'Se a comissão quiser abrir sigilo, deve fazê-lo', diz Cunha na CPI da Petrobras

Presidente da Câmara ainda disse que não tem contas em paraísos fiscais e que nunca encontrou o doleiro Youssef

Por O Dia

Rio - O presidente da Câmara dos Deputados, Eduardo Cunha (PMDB-RJ), declarou nesta quinta-feira que é favorável à abertura de qualquer sigilo seu e que não possui conta no exterior. "Estou aqui rebatendo clara e contextualmente (as denúncias). Se a comissão entender que tem qualquer tipo de dúvida e que deva promover abertura de qualquer sigilo (...) telefônico ou financeiro, ela deve fazê-lo", afirmou o deputado em depoimento na CPI da Petrobras.

Cunha ainda disse que não tem contas bancárias em paraísos fiscais e afirmou mais uma vez que nem ele nem o PMDB têm ligação com o empresário Fernando Soares, apontado como operador do partido no esquema.

"Essas ilações (depoimentos à Operação Lava Jato) são inadmissíveis", manifestou Eduardo Cunha. Segundo ele, houve motivação política para a citação de seu nome na lista com pedido de abertura de inquérito encaminhada ao Supremo Tribunal Federal (STF) pelo procurador-geral da República, Rodrigo Janot.
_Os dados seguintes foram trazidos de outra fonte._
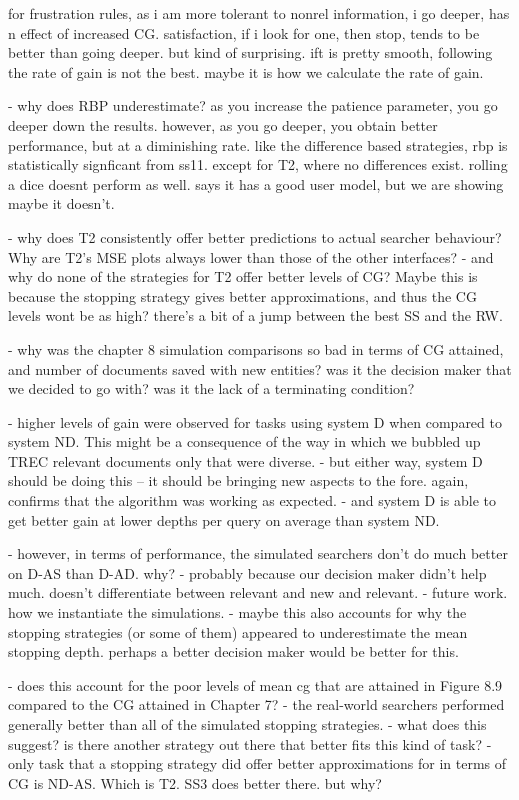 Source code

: for frustration rules, as i am more tolerant to nonrel information, i go deeper, has n effect of increased CG.
satisfaction, if i look for one, then stop, tends to be better than going deeper. but kind of surprising.
ift is pretty smooth, following the rate of gain is not the best. maybe it is how we calculate the rate of gain.

- why does RBP underestimate? as you increase the patience parameter, you go deeper down the results. however, as you go deeper, you obtain better performance, but at a diminishing rate. like the difference based strategies, rbp is statistically signficant from ss11. except for T2, where no differences exist. rolling a dice doesnt perform as well. says it has a good user model, but we are showing maybe it doesn't.

- why does T2 consistently offer better predictions to actual searcher behaviour? Why are T2's MSE plots always lower than those of the other interfaces?
    - and why do none of the strategies for T2 offer better levels of CG? Maybe this is because the stopping strategy gives better approximations, and thus the CG levels wont be as high? there's a bit of a jump between the best SS and the RW.

- why was the chapter 8 simulation comparisons so bad in terms of CG attained, and number of documents saved with new entities? was it the decision maker that we decided to go with? was it the lack of a terminating condition?

- higher levels of gain were observed for tasks using system D when compared to system ND. This might be a consequence of the way in which we bubbled up TREC relevant documents only that were diverse.
    - but either way, system D should be doing this -- it should be bringing new aspects to the fore. again, confirms that the algorithm was working as expected.
    - and system D is able to get better gain at lower depths per query on average than system ND.

- however, in terms of performance, the simulated searchers don't do much better on D-AS than D-AD. why?
    - probably because our decision maker didn't help much. doesn't differentiate between relevant and new and relevant.
    - future work. how we instantiate the simulations.
    - maybe this also accounts for why the stopping strategies (or some of them) appeared to underestimate the mean stopping depth. perhaps a better decision maker would be better for this. 

- does this account for the poor levels of mean cg that are attained in Figure 8.9 compared to the CG attained in Chapter 7?
    - the real-world searchers performed generally better than all of the simulated stopping strategies.
        - what does this suggest? is there another strategy out there that better fits this kind of task?
        - only task that a stopping strategy did offer better approximations for in terms of CG is ND-AS. Which is T2. SS3 does better there. but why?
Saiba mais: Eduardo Cunha fala na CPI da Petrobras sobre Operação Lava Jato

Eduardo Cunha depôs na CPI da Petrobras nesta quinta-feira Reprodução Tv Câmara

“O Ministério Público escolheu a quem investigar; não investigou a todos, não teve um critério único para todos e, por motivações de natureza política, ele escolheu aqueles que eram alvo de investigação”, disse Cunha durante o seu depoimento, citando como exemplo o pedido de arquivamento da investigação sobre o senador Delcídio Amaral (PT-MS).

Em resposta aos questionamentos da deputada Clarissa Garotinho (PP-RJ), Cunha disse que nunca encontrou o doleiro Alberto Youssef e que as afirmações dele a seu respeito baseiam-se em "comentários de terceiros". Segundo o deputado, ele participou apenas de reuniões públicas na Petrobras. Eduardo Cunha foi mencionado pelo doleiro em delação premiada. "O que vi aqui foi uma reunião de felicitações e achei eu que estivesse numa sessão de CPI. (...) Cabe à CPI indagar, e foi o que eu menos vi na reunião de hoje", criticou a deputada.

O presidente da Câmara citou como exemplo a abertura de inquérito contra a senadora Gleisi Hoffmann (PT-PR). Ele afirmou que a delação premiada também mencionava os nomes do ex-presidente Luiz Inácio Lula da Silva, da presidente Dilma Rousseff e do ex-ministro Antonio Palocci, mas Gleisi foi a “escolhida”. “Mostrei a incoerência do procurador que escolheu a quem investigar. Ele não adotou o mesmo critério para todos”, declarou. Cunha afirma que o procurador Rodrigo Janot deve explicar o motivo das escolhas para a investigação da Lava Jato.